◆ What the task requires
Return the records exactly as they stand, and keep the pictures out of the copy.

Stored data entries
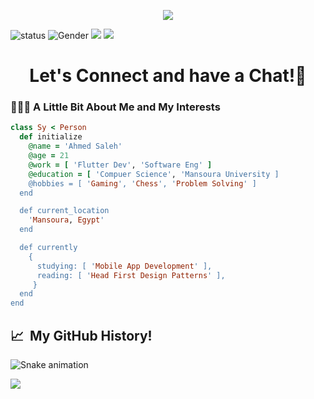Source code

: <p align="center">
  <img src="https://user-images.githubusercontent.com/96204940/218213742-9c8b0964-69a0-42a9-950c-7106118344f2.png"/>
</p>

![status](https://img.shields.io/badge/status-up-5D3FD3) ![Gender](https://img.shields.io/badge/gender-%F0%9F%A4%B5-lightgrey) ![](https://img.shields.io/static/v1?label=wechat&message=ahmedsaleh210&color=5D3FD3&logo=wechat) ![](https://visitor-badge.glitch.me/badge?page_id=github.com/ahmedasale210)

<h1 align="center">
  Let's Connect and have a Chat!💬
</h1>



<h3> 👨🏻‍💻  A Little Bit About Me and My Interests</h2>

 ```ruby
 class Sy < Person
   def initialize
     @name = 'Ahmed Saleh'
     @age = 21
     @work = [ 'Flutter Dev', 'Software Eng' ]
     @education = [ 'Compuer Science', 'Mansoura University ]
     @hobbies = [ 'Gaming', 'Chess', 'Problem Solving' ]
   end

   def current_location
     'Mansoura, Egypt'
   end

   def currently
     {
       studying: [ 'Mobile App Development' ],
       reading: [ 'Head First Design Patterns' ],
      }
   end
 end
 ```
 
 <h2> 📈 &nbsp;My GitHub History!</h2>

![Snake animation](https://github.com/thepiyushmalhotra/thepiyushmalhotra/blob/output/github-contribution-grid-snake.svg)
  
<p align="left">
  <img src="https://capsule-render.vercel.app/api?type=waving&color=gradient&height=100&section=footer"/>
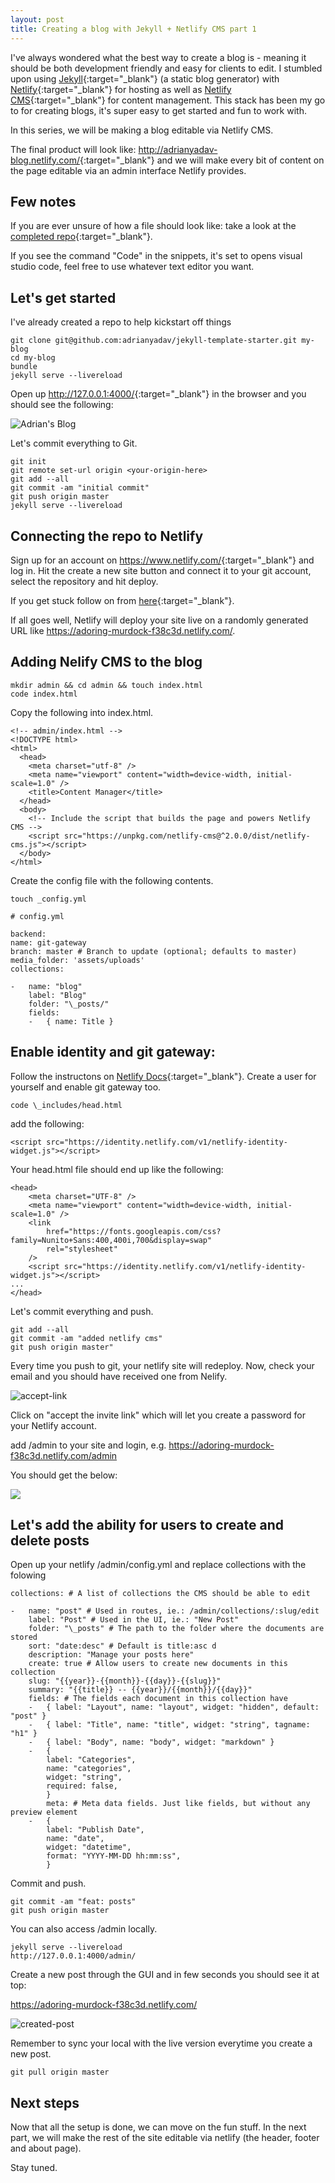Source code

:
 ```yaml
---
layout: post
title: Creating a blog with Jekyll + Netlify CMS part 1
---
```


I've always wondered what the best way to create a blog is - meaning it should be both development friendly and easy for clients to edit. I stumbled upon using [Jekyll](https://jekyllrb.com/){:target="\_blank"} (a static blog generator) with [Netlify](https://www.netlify.com/){:target="\_blank"} for hosting as well as [Netlify CMS](https://www.netlifycms.org/){:target="\_blank"} for content management. This stack has been my go to for creating blogs, it's super easy to get started and fun to work with.

In this series, we will be making a blog editable via Netlify CMS.

The final product will look like: <http://adrianyadav-blog.netlify.com/>{:target="\_blank"} and we will make every bit of content on the page editable via an admin interface Netlify provides.

## Few notes

If you are ever unsure of how a file should look like: take a look at the [completed repo](https://github.com/adrianyadav/jekyll-netlify-cms-blog){:target="\_blank"}.

If you see the command "Code" in the snippets, it's set to opens visual studio code, feel free to use whatever text editor you want.

## Let's get started

I've already created a repo to help kickstart off things

```
git clone git@github.com:adrianyadav/jekyll-template-starter.git my-blog
cd my-blog
bundle
jekyll serve --livereload
```

Open up <http://127.0.0.1:4000/>{:target="\_blank"} in the browser and you should see the following:

![Adrian's Blog](/img/uploads/blog-running.jpg)

Let's commit everything to Git.

```
git init
git remote set-url origin <your-origin-here>
git add --all
git commit -am "initial commit"
git push origin master
jekyll serve --livereload
```

## Connecting the repo to Netlify

Sign up for an account on <https://www.netlify.com/>{:target="\_blank"} and log in. Hit the create a new site button and connect it to your git account, select the repository and hit deploy.

If you get stuck follow on from [here](https://www.netlify.com/blog/2015/10/28/a-step-by-step-guide-jekyll-3.0-on-netlify/#connecting-to-netlify){:target="\_blank"}.

If all goes well, Netlify will deploy your site live on a randomly generated URL like <https://adoring-murdock-f38c3d.netlify.com/>.

## Adding Nelify CMS to the blog

```
mkdir admin && cd admin && touch index.html
code index.html
```

Copy the following into index.html.

```
<!-- admin/index.html -->
<!DOCTYPE html>
<html>
  <head>
    <meta charset="utf-8" />
    <meta name="viewport" content="width=device-width, initial-scale=1.0" />
    <title>Content Manager</title>
  </head>
  <body>
    <!-- Include the script that builds the page and powers Netlify CMS -->
    <script src="https://unpkg.com/netlify-cms@^2.0.0/dist/netlify-cms.js"></script>
  </body>
</html>
```

Create the config file with the following contents.

```
touch _config.yml
```

```
# config.yml

backend:
name: git-gateway
branch: master # Branch to update (optional; defaults to master)
media_folder: 'assets/uploads'
collections:

-   name: "blog"
    label: "Blog"
    folder: "\_posts/"
    fields:
    -   { name: Title }
```

## Enable identity and git gateway:

Follow the instructons on [Netlify Docs](https://www.netlifycms.org/docs/add-to-your-site/#enable-identity-and-git-gateway){:target="\_blank"}. Create a user for yourself and enable git gateway too.

```
code \_includes/head.html
```

add the following:

```
<script src="https://identity.netlify.com/v1/netlify-identity-widget.js"></script>
```

Your head.html file should end up like the following:

```
<head>
	<meta charset="UTF-8" />
	<meta name="viewport" content="width=device-width, initial-scale=1.0" />
  	<link
		href="https://fonts.googleapis.com/css?family=Nunito+Sans:400,400i,700&display=swap"
		rel="stylesheet"
	/>
	<script src="https://identity.netlify.com/v1/netlify-identity-widget.js"></script>
...
</head>
```

Let's commit everything and push.

```
git add --all
git commit -am "added netlify cms"
git push origin master"
```

Every time you push to git, your netlify site will redeploy. Now, check your email and you should have received one from Nelify.

![accept-link](/img/uploads/you've-been-invited.jpg)

Click on "accept the invite link" which will let you create a password for your Netlify account.

add /admin to your site and login, e.g. <https://adoring-murdock-f38c3d.netlify.com/admin>

You should get the below:

![](/img/uploads/netlify-admin.jpg)

## Let's add the ability for users to create and delete posts

Open up your netlify /admin/config.yml and replace collections with the folowing

```
collections: # A list of collections the CMS should be able to edit

-   name: "post" # Used in routes, ie.: /admin/collections/:slug/edit
    label: "Post" # Used in the UI, ie.: "New Post"
    folder: "\_posts" # The path to the folder where the documents are stored
    sort: "date:desc" # Default is title:asc d
    description: "Manage your posts here"
    create: true # Allow users to create new documents in this collection
    slug: "{{year}}-{{month}}-{{day}}-{{slug}}"
    summary: "{{title}} -- {{year}}/{{month}}/{{day}}"
    fields: # The fields each document in this collection have
    -   { label: "Layout", name: "layout", widget: "hidden", default: "post" }
    -   { label: "Title", name: "title", widget: "string", tagname: "h1" }
    -   { label: "Body", name: "body", widget: "markdown" }
    -   {
        label: "Categories",
        name: "categories",
        widget: "string",
        required: false,
        }
        meta: # Meta data fields. Just like fields, but without any preview element
    -   {
        label: "Publish Date",
        name: "date",
        widget: "datetime",
        format: "YYYY-MM-DD hh:mm:ss",
        }
```

Commit and push.

```
git commit -am "feat: posts"
git push origin master
```

You can also access /admin locally.

```
jekyll serve --livereload
http://127.0.0.1:4000/admin/
```

Create a new post through the GUI and in few seconds you should see it at top:

<https://adoring-murdock-f38c3d.netlify.com/>

![created-post](/img/uploads/youve-been-invited.jpg)

Remember to sync your local with the live version everytime you create a new post.

```
git pull origin master
```

## Next steps

Now that all the setup is done, we can move on the fun stuff. In the next part, we will make the rest of the site editable via netlify (the header, footer and about page).

Stay tuned.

◆ Task output
Source code

: <p align="center">
  <img src="https://user-images.githubusercontent.com/96204940/218213742-9c8b0964-69a0-42a9-950c-7106118344f2.png"/>
</p>

![status](https://img.shields.io/badge/status-up-5D3FD3) ![Gender](https://img.shields.io/badge/gender-%F0%9F%A4%B5-lightgrey) ![](https://img.shields.io/static/v1?label=wechat&message=ahmedsaleh210&color=5D3FD3&logo=wechat) ![](https://visitor-badge.glitch.me/badge?page_id=github.com/ahmedasale210)

<h1 align="center">
  Let's Connect and have a Chat!💬
</h1>



<h3> 👨🏻‍💻  A Little Bit About Me and My Interests</h2>

 ```ruby
 class Sy < Person
   def initialize
     @name = 'Ahmed Saleh'
     @age = 21
     @work = [ 'Flutter Dev', 'Software Eng' ]
     @education = [ 'Compuer Science', 'Mansoura University ]
     @hobbies = [ 'Gaming', 'Chess', 'Problem Solving' ]
   end

   def current_location
     'Mansoura, Egypt'
   end

   def currently
     {
       studying: [ 'Mobile App Development' ],
       reading: [ 'Head First Design Patterns' ],
      }
   end
 end
 ```
 
 <h2> 📈 &nbsp;My GitHub History!</h2>

![Snake animation](https://github.com/thepiyushmalhotra/thepiyushmalhotra/blob/output/github-contribution-grid-snake.svg)
  
<p align="left">
  <img src="https://capsule-render.vercel.app/api?type=waving&color=gradient&height=100&section=footer"/>
Source code

:
 ```yaml
---
layout: post
title: Creating a blog with Jekyll + Netlify CMS part 1
---
```


I've always wondered what the best way to create a blog is - meaning it should be both development friendly and easy for clients to edit. I stumbled upon using [Jekyll](https://jekyllrb.com/){:target="\_blank"} (a static blog generator) with [Netlify](https://www.netlify.com/){:target="\_blank"} for hosting as well as [Netlify CMS](https://www.netlifycms.org/){:target="\_blank"} for content management. This stack has been my go to for creating blogs, it's super easy to get started and fun to work with.

In this series, we will be making a blog editable via Netlify CMS.

The final product will look like: <http://adrianyadav-blog.netlify.com/>{:target="\_blank"} and we will make every bit of content on the page editable via an admin interface Netlify provides.

## Few notes

If you are ever unsure of how a file should look like: take a look at the [completed repo](https://github.com/adrianyadav/jekyll-netlify-cms-blog){:target="\_blank"}.

If you see the command "Code" in the snippets, it's set to opens visual studio code, feel free to use whatever text editor you want.

## Let's get started

I've already created a repo to help kickstart off things

```
git clone git@github.com:adrianyadav/jekyll-template-starter.git my-blog
cd my-blog
bundle
jekyll serve --livereload
```

Open up <http://127.0.0.1:4000/>{:target="\_blank"} in the browser and you should see the following:

![Adrian's Blog](/img/uploads/blog-running.jpg)

Let's commit everything to Git.

```
git init
git remote set-url origin <your-origin-here>
git add --all
git commit -am "initial commit"
git push origin master
jekyll serve --livereload
```

## Connecting the repo to Netlify

Sign up for an account on <https://www.netlify.com/>{:target="\_blank"} and log in. Hit the create a new site button and connect it to your git account, select the repository and hit deploy.

If you get stuck follow on from [here](https://www.netlify.com/blog/2015/10/28/a-step-by-step-guide-jekyll-3.0-on-netlify/#connecting-to-netlify){:target="\_blank"}.

If all goes well, Netlify will deploy your site live on a randomly generated URL like <https://adoring-murdock-f38c3d.netlify.com/>.

## Adding Nelify CMS to the blog

```
mkdir admin && cd admin && touch index.html
code index.html
```

Copy the following into index.html.

```
<!-- admin/index.html -->
<!DOCTYPE html>
<html>
  <head>
    <meta charset="utf-8" />
    <meta name="viewport" content="width=device-width, initial-scale=1.0" />
    <title>Content Manager</title>
  </head>
  <body>
    <!-- Include the script that builds the page and powers Netlify CMS -->
    <script src="https://unpkg.com/netlify-cms@^2.0.0/dist/netlify-cms.js"></script>
  </body>
</html>
```

Create the config file with the following contents.

```
touch _config.yml
```

```
# config.yml

backend:
name: git-gateway
branch: master # Branch to update (optional; defaults to master)
media_folder: 'assets/uploads'
collections:

-   name: "blog"
    label: "Blog"
    folder: "\_posts/"
    fields:
    -   { name: Title }
```

## Enable identity and git gateway:

Follow the instructons on [Netlify Docs](https://www.netlifycms.org/docs/add-to-your-site/#enable-identity-and-git-gateway){:target="\_blank"}. Create a user for yourself and enable git gateway too.

```
code \_includes/head.html
```

add the following:

```
<script src="https://identity.netlify.com/v1/netlify-identity-widget.js"></script>
```

Your head.html file should end up like the following:

```
<head>
	<meta charset="UTF-8" />
	<meta name="viewport" content="width=device-width, initial-scale=1.0" />
  	<link
		href="https://fonts.googleapis.com/css?family=Nunito+Sans:400,400i,700&display=swap"
		rel="stylesheet"
	/>
	<script src="https://identity.netlify.com/v1/netlify-identity-widget.js"></script>
...
</head>
```

Let's commit everything and push.

```
git add --all
git commit -am "added netlify cms"
git push origin master"
```

Every time you push to git, your netlify site will redeploy. Now, check your email and you should have received one from Nelify.

![accept-link](/img/uploads/you've-been-invited.jpg)

Click on "accept the invite link" which will let you create a password for your Netlify account.

add /admin to your site and login, e.g. <https://adoring-murdock-f38c3d.netlify.com/admin>

You should get the below:

![](/img/uploads/netlify-admin.jpg)

## Let's add the ability for users to create and delete posts

Open up your netlify /admin/config.yml and replace collections with the folowing

```
collections: # A list of collections the CMS should be able to edit

-   name: "post" # Used in routes, ie.: /admin/collections/:slug/edit
    label: "Post" # Used in the UI, ie.: "New Post"
    folder: "\_posts" # The path to the folder where the documents are stored
    sort: "date:desc" # Default is title:asc d
    description: "Manage your posts here"
    create: true # Allow users to create new documents in this collection
    slug: "{{year}}-{{month}}-{{day}}-{{slug}}"
    summary: "{{title}} -- {{year}}/{{month}}/{{day}}"
    fields: # The fields each document in this collection have
    -   { label: "Layout", name: "layout", widget: "hidden", default: "post" }
    -   { label: "Title", name: "title", widget: "string", tagname: "h1" }
    -   { label: "Body", name: "body", widget: "markdown" }
    -   {
        label: "Categories",
        name: "categories",
        widget: "string",
        required: false,
        }
        meta: # Meta data fields. Just like fields, but without any preview element
    -   {
        label: "Publish Date",
        name: "date",
        widget: "datetime",
        format: "YYYY-MM-DD hh:mm:ss",
        }
```

Commit and push.

```
git commit -am "feat: posts"
git push origin master
```

You can also access /admin locally.

```
jekyll serve --livereload
http://127.0.0.1:4000/admin/
```

Create a new post through the GUI and in few seconds you should see it at top:

<https://adoring-murdock-f38c3d.netlify.com/>

![created-post](/img/uploads/youve-been-invited.jpg)

Remember to sync your local with the live version everytime you create a new post.

```
git pull origin master
```

## Next steps

Now that all the setup is done, we can move on the fun stuff. In the next part, we will make the rest of the site editable via netlify (the header, footer and about page).

Stay tuned.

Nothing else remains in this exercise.